À l’aube de ses cinquante ans, Julieta s’apprête joyeusement à s’installer au Portugal avec son compagnon. Mais lorsqu’elle rencontre une amie de sa fille qui lui apprend qu’elle a croisée celle-ci, la bonne dame annule son prochain heureux événement, préférant rester à Madrid ruminer la douloureuse douzaine d’années d’absence de sa progéniture. Dans un souci de productivité, Julieta décide de canaliser sa peine en écrivant une lettre à sa fille afin de tout lui expliquer. Commence alors un flashback retraçant la vie de la malchanceuse et bien malheureuse maman…
Avec ce nouveau film Almodovar marque un grand coup chez l’ensemble des critiques… Mais malheureusement pas au près ses fans number one (nous, vous l’aurez compris). Loin de demander à Pedro de se cantonner à ne faire que du Pedro, notre passion pour cet homme n’a tout de même pu qu’être déçue. Non pas parce qu’ici les travestis et autres grains de folies manquent, mais parce que la multitude de petits détails almodovaresques, quels qu’ils soient, ne sont tout simplement pas là. Avec Julieta, le fier espagnol nous livre le récit aseptisé de la vie un peu pourrie d’une femme et, d’après ce que l’on nous dit, d’une relation mère-fille. Sauf que, l’histoire de l’héroïne n’est vue et racontée qu’au travers de ses propres yeux et à l’ombre de ses souvenirs, sans jamais être mise en lumière par un élément extérieur. La réflexion sur le cycle est évidente, et presque pesante. Ici aucun élément qui marque l’épanouissement n’est présent et le spectateur assiste à une introspection désenchantée des drames qui ruinent inexorablement une vie. En cela le pari est réussi, Almodovar sait parfaitement illustrer son propos et fait brillament passer le message « l’existence c’est juste ça et c’est un peu de la merde quand même ». Mais la désagréable impression que le film ne se résume qu’à ça est un peu déroutante, surtout lorsque Pedro est derrière la caméra. Sans chercher un happy end à tout prix, la problématique ici réside dans cette rétrospective qui tourne à vide et qui, même des années plus tard, n’apporte rien de plus à la réflexion de l’héroïne semblant plus victime qu’actrice de son existence.

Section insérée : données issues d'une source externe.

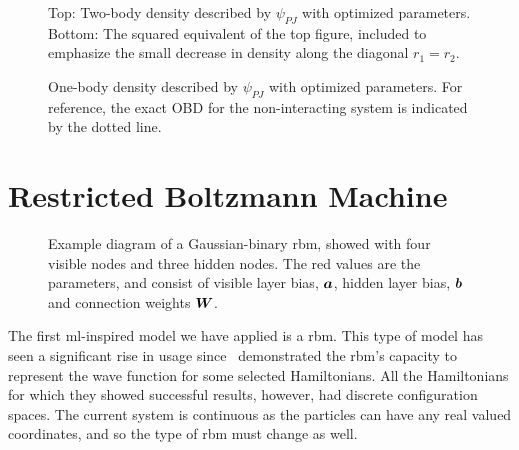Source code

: \documentclass[Thesis.tex]{subfiles}
\begin{document}
\begin{figure}[h]
   \centering
    \resizebox{0.7\linewidth}{!}{%
        
    }
    \resizebox{0.7\linewidth}{!}{%
        
    }
    \caption[Two-body density using Pade-Jastrow wave function]{\label{fig:QD-benchmark-pade-jastrow-density}Top: Two-body density
      described by $\psi_{PJ}$ with optimized parameters. Bottom: The squared
      equivalent of the top figure, included to emphasize the small decrease in
      density along the diagonal $r_1=r_2$.}
\end{figure}

\begin{figure}[h]
   \centering
    \resizebox{0.7\linewidth}{!}{%
        
    }
    \caption[One-body density using Pade-Jastrow wave function]{\label{fig:QD-benchmark-pade-jastrow-onebody}One-body density
      described by $\psi_{PJ}$ with optimized parameters. For reference, the
      exact OBD for the non-interacting system is indicated by the dotted line.}
\end{figure}
\clearpage

\section{Restricted Boltzmann Machine}

\begin{figure}[h]
  \centering
  
  \caption[Illustration of a \acrfull{rbm}]{Example diagram of a Gaussian-binary \acrlong{rbm}, showed with four visible nodes
    and three hidden nodes. The red values are the parameters, and consist of
    visible layer bias, $\bm{a}$, hidden layer bias, $\bm{b}$ and connection
    weights $\bm{W}$.}
  \label{fig:rbm-diagram-example}
\end{figure}


The first \gls{ml}-inspired model we have applied is a \acrfull{rbm}.
This type of model has seen a significant rise in usage
since~\textcite{Carleo602} demonstrated the \gls{rbm}'s capacity to
represent the wave function for some selected Hamiltonians. All the
Hamiltonians for which they showed successful results, however, had discrete
configuration spaces. The current system is continuous as the particles can have
any real valued coordinates, and so the type of \gls{rbm} must change as well.
\end{document}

Voilà pourquoi même si les intentions sont claires et évidentes, Julieta manque cruellement de vie (un comble lorsque l’on parle d’Almodovar) et en devient presque plat. La relation mère-fille tant ovationnée est certes présente, mais encore une fois uniquement au travers des yeux de la mère. Beaucoup de pistes et de mystères sont lâchés ça et là sans que jamais aucunes explications ne soient données, sans que le récit ne soit jamais alimenté. La présence fantomatique de la fille est étrangement traitée puisqu’elle regorge d’interrogations, tout en restant inexpliquée. Le spectateur se demande ainsi jusqu’à la fin si les éléments vont finir par se développer et si l’ensemble de l’histoire va prendre un sens particulier, puisqu’il est question d’explication à en croire les premiers mots de la lettre de Julieta : « je vais tout expliquer ». La déception ne peut être qu’amère dans la mesure où il ne s’agit que de raconter et non d’expliquer, car que se soit dans le film ou dans son message, d’explication il n’y en a pas, tandis que l’idée de culpabilité et de faute – on pourrait presque parler de pêché originel – tourne à plein régime durant les une heure trente neuf de film.
Malgré la superbe de l’esthétique épurée, le talent, la beauté et la mise en valeur des acteurs orchestrés par la main du maître incontestée, Julieta retombe un peu comme un soufflé. Car dans cette histoire le manque de partage des points de vue ne peut être que regretté, empêchant ainsi les leitmotivs de la hantise du passé et de la malédiction de prendre tout le sens dramatique qu’on aimerait leur donner.